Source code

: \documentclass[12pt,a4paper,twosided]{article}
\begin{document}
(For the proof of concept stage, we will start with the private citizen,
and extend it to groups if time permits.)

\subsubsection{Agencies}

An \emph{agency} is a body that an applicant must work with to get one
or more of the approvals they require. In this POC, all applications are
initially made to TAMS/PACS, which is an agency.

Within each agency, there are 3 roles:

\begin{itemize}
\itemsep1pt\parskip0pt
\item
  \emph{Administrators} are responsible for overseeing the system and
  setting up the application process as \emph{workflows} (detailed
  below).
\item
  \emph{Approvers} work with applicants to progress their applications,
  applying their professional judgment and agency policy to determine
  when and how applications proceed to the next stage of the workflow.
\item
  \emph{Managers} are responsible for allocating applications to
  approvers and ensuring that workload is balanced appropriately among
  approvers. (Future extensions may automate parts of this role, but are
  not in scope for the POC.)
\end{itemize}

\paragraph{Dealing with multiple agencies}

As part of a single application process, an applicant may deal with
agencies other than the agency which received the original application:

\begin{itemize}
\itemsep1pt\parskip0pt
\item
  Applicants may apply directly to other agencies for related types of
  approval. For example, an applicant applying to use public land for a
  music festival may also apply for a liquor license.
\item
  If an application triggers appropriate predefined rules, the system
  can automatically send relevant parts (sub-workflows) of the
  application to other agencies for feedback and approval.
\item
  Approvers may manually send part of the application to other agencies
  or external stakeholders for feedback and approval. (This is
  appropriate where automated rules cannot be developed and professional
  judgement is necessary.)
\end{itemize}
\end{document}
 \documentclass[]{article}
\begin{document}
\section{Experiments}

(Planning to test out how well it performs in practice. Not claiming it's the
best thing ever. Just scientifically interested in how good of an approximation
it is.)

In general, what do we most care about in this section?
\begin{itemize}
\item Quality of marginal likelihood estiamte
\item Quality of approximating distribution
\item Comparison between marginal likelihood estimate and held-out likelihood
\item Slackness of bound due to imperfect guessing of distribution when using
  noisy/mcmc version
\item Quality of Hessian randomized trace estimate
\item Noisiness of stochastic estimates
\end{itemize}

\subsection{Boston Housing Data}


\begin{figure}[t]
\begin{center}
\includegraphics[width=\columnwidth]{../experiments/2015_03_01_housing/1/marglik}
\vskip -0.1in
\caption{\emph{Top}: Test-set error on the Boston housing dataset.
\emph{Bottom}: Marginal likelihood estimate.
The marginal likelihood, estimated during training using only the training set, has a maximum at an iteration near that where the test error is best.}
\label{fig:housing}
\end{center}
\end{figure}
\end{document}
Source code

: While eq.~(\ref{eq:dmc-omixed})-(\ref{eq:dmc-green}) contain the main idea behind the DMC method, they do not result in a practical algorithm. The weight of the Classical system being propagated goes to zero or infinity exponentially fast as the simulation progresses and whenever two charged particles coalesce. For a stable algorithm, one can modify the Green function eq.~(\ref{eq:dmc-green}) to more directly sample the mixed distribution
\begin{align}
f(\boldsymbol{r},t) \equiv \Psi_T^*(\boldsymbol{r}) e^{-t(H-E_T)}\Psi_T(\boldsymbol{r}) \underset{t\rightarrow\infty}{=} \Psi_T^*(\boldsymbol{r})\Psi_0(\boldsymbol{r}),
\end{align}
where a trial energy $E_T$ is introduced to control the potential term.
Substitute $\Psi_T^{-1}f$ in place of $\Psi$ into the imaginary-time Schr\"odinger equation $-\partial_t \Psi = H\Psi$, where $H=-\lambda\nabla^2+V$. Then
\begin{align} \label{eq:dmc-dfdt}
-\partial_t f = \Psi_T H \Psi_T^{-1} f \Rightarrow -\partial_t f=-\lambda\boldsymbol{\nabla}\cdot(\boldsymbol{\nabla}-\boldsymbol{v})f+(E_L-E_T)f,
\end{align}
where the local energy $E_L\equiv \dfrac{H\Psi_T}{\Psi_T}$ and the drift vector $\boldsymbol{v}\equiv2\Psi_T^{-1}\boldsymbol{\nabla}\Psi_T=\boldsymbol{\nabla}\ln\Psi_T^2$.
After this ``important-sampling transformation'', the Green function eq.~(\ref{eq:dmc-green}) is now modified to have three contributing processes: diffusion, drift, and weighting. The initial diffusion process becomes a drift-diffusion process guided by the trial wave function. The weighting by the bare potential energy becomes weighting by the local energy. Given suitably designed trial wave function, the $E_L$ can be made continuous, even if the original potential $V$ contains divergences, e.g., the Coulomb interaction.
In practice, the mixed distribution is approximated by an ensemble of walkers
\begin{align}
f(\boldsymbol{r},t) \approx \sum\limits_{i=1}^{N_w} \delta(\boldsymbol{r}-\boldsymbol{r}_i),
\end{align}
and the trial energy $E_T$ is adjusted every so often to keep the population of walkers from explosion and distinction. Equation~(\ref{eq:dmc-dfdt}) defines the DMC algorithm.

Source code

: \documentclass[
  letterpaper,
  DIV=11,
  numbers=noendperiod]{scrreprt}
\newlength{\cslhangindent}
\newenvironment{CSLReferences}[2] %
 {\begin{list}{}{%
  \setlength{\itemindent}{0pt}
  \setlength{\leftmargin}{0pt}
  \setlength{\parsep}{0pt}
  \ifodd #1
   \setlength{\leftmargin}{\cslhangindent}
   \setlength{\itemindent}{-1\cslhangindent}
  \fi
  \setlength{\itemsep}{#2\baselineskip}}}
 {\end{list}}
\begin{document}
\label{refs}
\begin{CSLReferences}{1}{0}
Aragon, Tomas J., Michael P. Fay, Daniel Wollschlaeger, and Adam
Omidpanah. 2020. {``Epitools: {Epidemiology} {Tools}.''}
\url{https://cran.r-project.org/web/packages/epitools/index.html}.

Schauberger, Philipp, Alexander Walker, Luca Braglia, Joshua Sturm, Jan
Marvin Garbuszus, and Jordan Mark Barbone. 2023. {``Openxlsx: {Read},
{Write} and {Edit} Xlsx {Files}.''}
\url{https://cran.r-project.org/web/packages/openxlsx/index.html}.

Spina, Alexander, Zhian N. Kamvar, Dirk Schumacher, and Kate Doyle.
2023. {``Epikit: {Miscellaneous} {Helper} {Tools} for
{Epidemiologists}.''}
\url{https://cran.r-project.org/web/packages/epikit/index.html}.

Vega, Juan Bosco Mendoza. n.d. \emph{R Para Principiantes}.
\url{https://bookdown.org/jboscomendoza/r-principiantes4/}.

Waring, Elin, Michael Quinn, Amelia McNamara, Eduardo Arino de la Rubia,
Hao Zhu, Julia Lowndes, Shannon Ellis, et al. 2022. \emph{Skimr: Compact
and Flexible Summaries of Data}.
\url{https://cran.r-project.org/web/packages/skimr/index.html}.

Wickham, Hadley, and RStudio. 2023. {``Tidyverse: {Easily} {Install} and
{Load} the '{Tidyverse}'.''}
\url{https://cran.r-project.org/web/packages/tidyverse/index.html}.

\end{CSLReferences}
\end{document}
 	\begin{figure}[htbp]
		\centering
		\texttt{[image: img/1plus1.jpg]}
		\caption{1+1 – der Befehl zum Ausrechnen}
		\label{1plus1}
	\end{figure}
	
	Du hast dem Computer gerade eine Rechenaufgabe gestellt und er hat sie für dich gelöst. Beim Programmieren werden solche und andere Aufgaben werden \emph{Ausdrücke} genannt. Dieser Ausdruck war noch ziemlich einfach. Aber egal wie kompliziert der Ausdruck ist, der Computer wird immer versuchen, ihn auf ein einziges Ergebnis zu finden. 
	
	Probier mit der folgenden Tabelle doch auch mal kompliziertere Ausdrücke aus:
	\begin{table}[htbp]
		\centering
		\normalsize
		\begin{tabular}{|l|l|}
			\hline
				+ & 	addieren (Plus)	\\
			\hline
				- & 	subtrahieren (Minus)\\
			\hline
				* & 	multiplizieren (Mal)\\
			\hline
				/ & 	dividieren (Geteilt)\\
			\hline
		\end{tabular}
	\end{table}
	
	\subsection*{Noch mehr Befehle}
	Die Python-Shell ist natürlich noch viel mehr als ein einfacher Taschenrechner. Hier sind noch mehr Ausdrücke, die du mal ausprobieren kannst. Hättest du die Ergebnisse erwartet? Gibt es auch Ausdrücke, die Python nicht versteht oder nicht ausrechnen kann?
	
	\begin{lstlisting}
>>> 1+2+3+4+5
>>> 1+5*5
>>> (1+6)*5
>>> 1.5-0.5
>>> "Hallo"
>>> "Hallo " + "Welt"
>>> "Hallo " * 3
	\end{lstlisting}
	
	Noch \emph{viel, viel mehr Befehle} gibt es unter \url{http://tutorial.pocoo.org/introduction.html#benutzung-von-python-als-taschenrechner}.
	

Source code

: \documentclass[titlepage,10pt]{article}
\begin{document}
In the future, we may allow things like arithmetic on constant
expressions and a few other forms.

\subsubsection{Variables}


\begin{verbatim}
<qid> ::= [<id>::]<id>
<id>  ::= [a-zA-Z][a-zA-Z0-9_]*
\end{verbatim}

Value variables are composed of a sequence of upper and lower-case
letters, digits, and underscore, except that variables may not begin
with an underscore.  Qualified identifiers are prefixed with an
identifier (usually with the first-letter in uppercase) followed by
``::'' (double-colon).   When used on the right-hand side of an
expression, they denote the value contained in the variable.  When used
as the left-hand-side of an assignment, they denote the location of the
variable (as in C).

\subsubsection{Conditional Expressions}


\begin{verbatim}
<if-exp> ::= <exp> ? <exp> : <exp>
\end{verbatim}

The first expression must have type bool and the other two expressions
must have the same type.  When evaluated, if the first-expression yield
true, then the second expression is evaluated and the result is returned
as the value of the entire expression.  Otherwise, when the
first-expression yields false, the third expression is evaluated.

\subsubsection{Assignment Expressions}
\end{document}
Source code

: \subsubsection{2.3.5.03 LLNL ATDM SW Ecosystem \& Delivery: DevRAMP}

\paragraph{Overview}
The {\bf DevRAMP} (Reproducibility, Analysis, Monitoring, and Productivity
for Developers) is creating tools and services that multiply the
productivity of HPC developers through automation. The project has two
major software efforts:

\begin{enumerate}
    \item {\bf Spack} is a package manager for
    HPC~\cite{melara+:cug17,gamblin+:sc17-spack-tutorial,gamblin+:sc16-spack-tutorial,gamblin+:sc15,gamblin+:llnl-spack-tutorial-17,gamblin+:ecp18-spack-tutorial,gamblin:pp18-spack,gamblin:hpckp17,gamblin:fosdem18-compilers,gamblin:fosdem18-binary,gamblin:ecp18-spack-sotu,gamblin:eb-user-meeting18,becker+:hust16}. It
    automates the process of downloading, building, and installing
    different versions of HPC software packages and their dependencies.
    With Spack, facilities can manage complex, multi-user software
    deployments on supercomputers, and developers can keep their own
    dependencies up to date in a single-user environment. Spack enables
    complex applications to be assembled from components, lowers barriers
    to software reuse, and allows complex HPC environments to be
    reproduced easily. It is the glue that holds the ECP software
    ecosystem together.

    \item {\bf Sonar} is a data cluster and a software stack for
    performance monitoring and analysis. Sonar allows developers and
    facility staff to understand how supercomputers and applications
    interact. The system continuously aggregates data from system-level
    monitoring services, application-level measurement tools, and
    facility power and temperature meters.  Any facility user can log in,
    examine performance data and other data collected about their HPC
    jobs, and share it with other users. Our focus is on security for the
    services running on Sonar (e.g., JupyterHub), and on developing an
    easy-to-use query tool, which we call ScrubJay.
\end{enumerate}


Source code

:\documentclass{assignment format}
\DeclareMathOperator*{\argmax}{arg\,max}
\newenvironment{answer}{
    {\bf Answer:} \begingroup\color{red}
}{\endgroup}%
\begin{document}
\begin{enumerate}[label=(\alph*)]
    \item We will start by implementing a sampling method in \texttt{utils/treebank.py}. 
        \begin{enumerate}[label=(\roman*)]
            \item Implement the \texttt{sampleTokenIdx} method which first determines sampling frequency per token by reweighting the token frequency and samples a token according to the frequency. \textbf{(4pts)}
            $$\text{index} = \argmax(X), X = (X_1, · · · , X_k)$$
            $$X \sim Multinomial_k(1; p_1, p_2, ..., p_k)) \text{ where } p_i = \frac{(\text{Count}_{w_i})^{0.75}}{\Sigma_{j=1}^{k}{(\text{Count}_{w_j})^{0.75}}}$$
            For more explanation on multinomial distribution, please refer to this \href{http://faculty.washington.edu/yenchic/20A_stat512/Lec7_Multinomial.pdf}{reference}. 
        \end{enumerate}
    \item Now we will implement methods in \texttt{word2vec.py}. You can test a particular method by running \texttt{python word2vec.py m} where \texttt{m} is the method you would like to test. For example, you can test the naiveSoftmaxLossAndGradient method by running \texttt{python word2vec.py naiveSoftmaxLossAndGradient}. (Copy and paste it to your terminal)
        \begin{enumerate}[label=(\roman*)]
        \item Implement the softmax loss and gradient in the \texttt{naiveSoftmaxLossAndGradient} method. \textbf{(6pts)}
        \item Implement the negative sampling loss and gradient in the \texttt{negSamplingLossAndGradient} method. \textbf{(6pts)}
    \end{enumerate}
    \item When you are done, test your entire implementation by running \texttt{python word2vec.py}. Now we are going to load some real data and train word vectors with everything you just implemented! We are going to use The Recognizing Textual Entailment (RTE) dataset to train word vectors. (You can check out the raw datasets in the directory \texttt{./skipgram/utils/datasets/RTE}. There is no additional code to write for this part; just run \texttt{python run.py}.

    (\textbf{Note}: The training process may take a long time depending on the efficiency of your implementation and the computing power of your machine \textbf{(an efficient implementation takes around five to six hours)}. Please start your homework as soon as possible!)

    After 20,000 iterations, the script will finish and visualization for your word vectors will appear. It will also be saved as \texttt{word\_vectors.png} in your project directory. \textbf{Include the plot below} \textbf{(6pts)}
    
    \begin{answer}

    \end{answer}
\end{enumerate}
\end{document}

================

TASK ITEM> Without adding anything, say how many lines in the listing above include the string "subsubsection".

OUTPUT OF THE EXERCISE> 5